**YOUR TASK:**
Where the records below reach the line containing "(faster page building)", start transcribing, and end with the line containing "and CREATE TABLE)", exactly and with nothing else added.

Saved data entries
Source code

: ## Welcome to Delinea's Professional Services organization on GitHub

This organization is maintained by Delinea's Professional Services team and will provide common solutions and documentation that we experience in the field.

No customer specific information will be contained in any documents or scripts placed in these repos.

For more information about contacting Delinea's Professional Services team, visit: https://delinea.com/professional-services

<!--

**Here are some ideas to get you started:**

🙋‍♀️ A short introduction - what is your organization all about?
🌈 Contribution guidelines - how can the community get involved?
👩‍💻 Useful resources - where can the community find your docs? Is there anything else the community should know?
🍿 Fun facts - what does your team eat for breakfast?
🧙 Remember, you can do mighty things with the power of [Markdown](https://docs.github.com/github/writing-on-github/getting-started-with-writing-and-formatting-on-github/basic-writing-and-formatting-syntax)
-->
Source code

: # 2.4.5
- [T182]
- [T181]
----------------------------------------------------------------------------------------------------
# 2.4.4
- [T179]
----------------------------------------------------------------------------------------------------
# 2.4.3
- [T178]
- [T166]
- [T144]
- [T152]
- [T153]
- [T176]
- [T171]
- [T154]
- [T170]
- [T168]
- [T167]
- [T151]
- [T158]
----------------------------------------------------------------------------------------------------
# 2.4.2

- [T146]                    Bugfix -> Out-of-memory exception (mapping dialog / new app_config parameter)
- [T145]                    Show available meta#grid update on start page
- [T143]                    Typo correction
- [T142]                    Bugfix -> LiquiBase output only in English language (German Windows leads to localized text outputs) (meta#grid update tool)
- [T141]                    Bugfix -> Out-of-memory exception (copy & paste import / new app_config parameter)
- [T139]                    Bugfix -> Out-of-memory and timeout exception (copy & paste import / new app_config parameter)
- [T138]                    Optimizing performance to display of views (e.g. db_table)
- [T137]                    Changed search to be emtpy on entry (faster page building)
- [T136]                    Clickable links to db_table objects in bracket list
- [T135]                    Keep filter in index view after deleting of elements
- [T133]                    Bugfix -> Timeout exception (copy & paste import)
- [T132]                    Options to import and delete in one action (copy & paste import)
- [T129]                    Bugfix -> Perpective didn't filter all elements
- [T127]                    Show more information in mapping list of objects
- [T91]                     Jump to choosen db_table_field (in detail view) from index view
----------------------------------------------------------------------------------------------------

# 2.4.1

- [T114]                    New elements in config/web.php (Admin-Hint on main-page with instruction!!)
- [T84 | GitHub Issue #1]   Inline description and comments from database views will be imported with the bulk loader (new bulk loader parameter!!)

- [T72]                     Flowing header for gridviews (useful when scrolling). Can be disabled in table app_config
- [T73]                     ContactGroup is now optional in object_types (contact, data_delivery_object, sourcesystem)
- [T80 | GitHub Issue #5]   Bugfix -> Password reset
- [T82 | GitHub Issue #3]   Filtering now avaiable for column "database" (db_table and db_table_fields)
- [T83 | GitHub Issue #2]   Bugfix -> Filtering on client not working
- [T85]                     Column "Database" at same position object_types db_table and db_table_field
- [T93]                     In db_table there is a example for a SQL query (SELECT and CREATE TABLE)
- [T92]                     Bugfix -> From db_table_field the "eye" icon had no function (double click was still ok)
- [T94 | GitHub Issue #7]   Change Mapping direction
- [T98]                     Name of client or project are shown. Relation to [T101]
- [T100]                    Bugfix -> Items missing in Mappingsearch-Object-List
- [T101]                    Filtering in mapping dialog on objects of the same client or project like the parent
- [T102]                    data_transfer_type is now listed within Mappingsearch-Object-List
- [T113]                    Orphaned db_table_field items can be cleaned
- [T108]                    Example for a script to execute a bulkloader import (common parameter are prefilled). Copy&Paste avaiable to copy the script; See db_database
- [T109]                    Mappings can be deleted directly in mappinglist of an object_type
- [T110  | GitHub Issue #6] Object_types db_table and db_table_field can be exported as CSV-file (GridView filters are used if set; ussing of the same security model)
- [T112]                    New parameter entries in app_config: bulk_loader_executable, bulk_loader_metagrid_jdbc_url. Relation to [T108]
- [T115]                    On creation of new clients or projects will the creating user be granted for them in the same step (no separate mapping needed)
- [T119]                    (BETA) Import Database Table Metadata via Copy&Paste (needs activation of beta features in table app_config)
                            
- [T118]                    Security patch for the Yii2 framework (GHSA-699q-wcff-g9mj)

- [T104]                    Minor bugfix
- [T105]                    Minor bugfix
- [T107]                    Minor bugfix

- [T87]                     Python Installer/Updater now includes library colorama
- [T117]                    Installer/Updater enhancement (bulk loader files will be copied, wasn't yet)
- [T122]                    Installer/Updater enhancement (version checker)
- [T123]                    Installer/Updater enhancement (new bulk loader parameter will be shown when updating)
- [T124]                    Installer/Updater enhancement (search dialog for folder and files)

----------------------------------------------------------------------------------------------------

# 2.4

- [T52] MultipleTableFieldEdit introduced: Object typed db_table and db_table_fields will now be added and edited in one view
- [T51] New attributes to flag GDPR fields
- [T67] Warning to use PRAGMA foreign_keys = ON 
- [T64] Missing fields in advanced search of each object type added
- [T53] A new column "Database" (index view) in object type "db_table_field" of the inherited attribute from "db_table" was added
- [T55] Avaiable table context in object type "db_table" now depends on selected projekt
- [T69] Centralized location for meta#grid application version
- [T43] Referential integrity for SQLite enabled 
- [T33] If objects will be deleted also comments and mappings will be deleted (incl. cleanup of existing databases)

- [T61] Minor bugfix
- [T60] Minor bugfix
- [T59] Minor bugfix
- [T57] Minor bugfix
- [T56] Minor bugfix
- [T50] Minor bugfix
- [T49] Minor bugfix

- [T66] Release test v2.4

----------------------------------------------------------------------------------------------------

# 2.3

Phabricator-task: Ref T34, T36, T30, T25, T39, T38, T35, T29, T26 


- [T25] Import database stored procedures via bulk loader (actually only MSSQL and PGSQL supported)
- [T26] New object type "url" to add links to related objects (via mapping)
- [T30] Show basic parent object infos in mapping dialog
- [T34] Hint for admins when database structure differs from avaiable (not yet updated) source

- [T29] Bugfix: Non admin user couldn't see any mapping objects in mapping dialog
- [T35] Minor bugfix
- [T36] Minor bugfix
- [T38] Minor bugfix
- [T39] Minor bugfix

**THE ANSWER:**
- [T137]                    Changed search to be emtpy on entry (faster page building)
- [T136]                    Clickable links to db_table objects in bracket list
- [T135]                    Keep filter in index view after deleting of elements
- [T133]                    Bugfix -> Timeout exception (copy & paste import)
- [T132]                    Options to import and delete in one action (copy & paste import)
- [T129]                    Bugfix -> Perpective didn't filter all elements
- [T127]                    Show more information in mapping list of objects
- [T91]                     Jump to choosen db_table_field (in detail view) from index view
----------------------------------------------------------------------------------------------------

# 2.4.1

- [T114]                    New elements in config/web.php (Admin-Hint on main-page with instruction!!)
- [T84 | GitHub Issue #1]   Inline description and comments from database views will be imported with the bulk loader (new bulk loader parameter!!)

- [T72]                     Flowing header for gridviews (useful when scrolling). Can be disabled in table app_config
- [T73]                     ContactGroup is now optional in object_types (contact, data_delivery_object, sourcesystem)
- [T80 | GitHub Issue #5]   Bugfix -> Password reset
- [T82 | GitHub Issue #3]   Filtering now avaiable for column "database" (db_table and db_table_fields)
- [T83 | GitHub Issue #2]   Bugfix -> Filtering on client not working
- [T85]                     Column "Database" at same position object_types db_table and db_table_field
- [T93]                     In db_table there is a example for a SQL query (SELECT and CREATE TABLE)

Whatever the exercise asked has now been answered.